House of Fraser’s hire of Alex Williamson as its new chief executive raised eyebrows in the industry this morning.
The industry’s surprise was mainly due to the fact that nobody knew who Williamson was, let alone what qualities he might bring to the struggling department store chain.
Fresh from a pretty impressive run as chief executive of Goodwood – the 2,000-acre estate famous for the events that it hosts – Williamson began life not on the shopfloor but as an Ernst & Young auditor.
Following his stint at the big four firm, he headed to Warner Music and TUI Travel before arriving at Goodwood as finance director in 2008.
From Glorious Goodwood to harangued HoF
In the eight years since Williamson arrived at Goodwood – which plays host to various events including the Festival of Speed motorsports weekend to horse racing at Glorious Goodwood – he has delivered double-digit growth every year.
“We are not the only organisation to highlight that we [department store chains] need to change … [we are] the only retailer to have put a head on the business who has come from that background”
Frank Slevin, House of Fraser
Goodwood has gone from having an annual turnover of £49m and not making a profit to nudging a £100m turnover with £8m free cash since Williamson’s arrival.
He did this by tightening up how the business managed its cash flow and its approach to investment.
Once he was able to see the business’s possible growth trajectory more clearly, he carefully balanced investment against profit, only investing when it was clear it would pay off.
While those numbers are impressive, the size of the business is dwarfed by House of Fraser – its gross transaction value was over £1bn last year.
Williamson took the top job at Goodwood in 2012, working in tandem with Lord March, owner of the estate and the eldest son of the Duke of Richmond, to ensure that the 17th-century grounds in West Sussex not only survives but thrives.
If making sure a costly estate survives by drafting in experiential events sounds familiar then you’ve clearly been paying close attention to House of Fraser’s new strategy.
HoF chairman Frank Slevin – also not a retailer by trade – was quick to point to Williamson’s appointment supporting that aim.
“We are not the only organisation to highlight that we [department store chains] need to change,” he told Retail Week.
“But we appear, at the moment, to be the only retailer to have put a head on the business who has come from that background.
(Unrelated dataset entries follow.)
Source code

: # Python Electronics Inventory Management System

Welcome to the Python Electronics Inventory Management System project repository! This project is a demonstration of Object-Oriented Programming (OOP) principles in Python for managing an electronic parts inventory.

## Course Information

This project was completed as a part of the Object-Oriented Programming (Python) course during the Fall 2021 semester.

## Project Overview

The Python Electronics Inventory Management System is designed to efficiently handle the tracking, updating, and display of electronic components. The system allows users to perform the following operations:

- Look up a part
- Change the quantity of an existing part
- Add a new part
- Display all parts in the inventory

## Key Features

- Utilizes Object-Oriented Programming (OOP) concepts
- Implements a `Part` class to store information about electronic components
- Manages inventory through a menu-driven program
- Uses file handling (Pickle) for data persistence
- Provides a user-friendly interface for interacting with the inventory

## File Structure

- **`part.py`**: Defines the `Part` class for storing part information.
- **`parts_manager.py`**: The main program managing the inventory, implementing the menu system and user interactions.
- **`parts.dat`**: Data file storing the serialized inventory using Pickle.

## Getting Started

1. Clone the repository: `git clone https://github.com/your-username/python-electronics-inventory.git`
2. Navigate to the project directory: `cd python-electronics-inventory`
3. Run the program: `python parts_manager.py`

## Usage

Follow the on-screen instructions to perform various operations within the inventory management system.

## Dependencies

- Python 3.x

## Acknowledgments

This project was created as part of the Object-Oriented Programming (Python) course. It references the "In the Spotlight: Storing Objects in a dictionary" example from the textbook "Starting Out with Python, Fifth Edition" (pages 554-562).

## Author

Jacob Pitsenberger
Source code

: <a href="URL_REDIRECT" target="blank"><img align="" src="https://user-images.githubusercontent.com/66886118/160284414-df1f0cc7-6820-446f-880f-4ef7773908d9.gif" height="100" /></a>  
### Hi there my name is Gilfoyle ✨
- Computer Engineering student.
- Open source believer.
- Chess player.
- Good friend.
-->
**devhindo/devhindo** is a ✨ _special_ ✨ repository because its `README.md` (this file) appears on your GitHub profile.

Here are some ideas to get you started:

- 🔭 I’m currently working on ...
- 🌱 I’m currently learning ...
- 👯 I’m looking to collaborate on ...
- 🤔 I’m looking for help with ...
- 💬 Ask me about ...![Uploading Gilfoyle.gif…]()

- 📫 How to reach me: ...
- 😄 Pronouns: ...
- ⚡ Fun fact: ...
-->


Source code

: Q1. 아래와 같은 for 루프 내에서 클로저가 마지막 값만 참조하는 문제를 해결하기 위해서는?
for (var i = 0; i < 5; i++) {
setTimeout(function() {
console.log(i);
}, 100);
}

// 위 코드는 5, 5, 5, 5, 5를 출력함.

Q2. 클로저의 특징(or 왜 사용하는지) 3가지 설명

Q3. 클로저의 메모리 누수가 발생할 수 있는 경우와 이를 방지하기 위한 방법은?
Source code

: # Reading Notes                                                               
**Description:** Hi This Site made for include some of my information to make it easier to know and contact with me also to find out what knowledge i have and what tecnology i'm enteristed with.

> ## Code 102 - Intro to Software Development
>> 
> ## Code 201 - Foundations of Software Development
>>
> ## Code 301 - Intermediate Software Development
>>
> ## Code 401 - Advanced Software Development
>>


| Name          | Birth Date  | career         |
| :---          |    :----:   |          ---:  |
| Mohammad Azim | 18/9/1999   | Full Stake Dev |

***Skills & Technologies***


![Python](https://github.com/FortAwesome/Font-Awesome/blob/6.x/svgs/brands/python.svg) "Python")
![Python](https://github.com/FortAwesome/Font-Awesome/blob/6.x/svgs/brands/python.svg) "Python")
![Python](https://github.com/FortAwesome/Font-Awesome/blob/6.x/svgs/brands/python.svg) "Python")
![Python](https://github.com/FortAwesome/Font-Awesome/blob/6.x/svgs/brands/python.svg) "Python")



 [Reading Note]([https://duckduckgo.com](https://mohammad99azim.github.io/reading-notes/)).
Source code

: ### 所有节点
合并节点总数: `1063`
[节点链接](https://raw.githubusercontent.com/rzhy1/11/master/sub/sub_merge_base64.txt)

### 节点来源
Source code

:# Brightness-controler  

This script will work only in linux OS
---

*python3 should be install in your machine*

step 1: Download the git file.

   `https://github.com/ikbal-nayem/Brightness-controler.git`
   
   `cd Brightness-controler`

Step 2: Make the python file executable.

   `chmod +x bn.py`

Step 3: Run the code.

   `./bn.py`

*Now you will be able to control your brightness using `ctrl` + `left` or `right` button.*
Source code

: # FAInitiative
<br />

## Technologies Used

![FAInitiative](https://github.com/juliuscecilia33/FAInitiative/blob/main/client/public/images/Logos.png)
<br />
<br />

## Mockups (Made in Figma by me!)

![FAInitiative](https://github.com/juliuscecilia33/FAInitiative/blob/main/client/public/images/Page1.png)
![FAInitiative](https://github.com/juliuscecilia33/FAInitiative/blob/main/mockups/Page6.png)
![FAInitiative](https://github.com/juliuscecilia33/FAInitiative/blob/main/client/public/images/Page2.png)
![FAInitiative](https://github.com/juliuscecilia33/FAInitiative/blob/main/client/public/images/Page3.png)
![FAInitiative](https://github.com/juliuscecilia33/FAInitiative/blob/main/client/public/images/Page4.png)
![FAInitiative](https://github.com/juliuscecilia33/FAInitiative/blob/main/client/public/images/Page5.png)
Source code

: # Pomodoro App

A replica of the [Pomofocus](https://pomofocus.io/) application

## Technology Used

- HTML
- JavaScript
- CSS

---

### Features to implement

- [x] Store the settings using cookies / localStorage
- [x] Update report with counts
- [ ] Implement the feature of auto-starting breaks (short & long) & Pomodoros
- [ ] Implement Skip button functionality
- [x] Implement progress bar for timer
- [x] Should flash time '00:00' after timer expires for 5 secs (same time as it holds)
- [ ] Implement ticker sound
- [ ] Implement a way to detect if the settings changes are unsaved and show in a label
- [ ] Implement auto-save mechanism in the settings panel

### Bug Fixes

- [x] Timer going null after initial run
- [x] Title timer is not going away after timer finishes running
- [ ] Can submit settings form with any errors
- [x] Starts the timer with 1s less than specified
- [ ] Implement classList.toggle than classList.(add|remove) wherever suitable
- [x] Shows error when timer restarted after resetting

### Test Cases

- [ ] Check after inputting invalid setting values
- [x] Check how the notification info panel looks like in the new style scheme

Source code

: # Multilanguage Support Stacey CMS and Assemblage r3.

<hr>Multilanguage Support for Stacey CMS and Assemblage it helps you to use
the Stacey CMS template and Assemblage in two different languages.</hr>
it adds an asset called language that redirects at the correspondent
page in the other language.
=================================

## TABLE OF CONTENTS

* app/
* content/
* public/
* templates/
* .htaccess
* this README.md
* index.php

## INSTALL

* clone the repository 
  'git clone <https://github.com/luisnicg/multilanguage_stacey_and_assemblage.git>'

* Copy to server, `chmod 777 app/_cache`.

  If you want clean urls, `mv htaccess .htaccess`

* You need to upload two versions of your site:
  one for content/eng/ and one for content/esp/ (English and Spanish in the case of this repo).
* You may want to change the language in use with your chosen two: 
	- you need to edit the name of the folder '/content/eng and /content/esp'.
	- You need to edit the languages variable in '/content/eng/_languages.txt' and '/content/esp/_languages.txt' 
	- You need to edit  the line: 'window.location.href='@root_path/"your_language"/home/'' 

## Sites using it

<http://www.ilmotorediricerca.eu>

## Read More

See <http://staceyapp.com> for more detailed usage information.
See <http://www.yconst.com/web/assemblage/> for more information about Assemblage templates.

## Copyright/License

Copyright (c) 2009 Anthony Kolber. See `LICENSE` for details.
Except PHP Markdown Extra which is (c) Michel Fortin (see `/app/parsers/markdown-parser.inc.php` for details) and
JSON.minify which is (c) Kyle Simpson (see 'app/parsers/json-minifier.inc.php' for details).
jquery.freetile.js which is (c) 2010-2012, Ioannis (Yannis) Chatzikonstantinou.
That reflects how important it is to us to deliver a customer experience-led proposition.
“Alex brings great depth of experience when it comes to delivering an exciting, compelling lifestyle-led experience, which, if we are going to transform department store retail, we need to be embracing.
“Transformation isn’t delivered by classic retail appointments.”
His view was echoed by a number of headhunters today.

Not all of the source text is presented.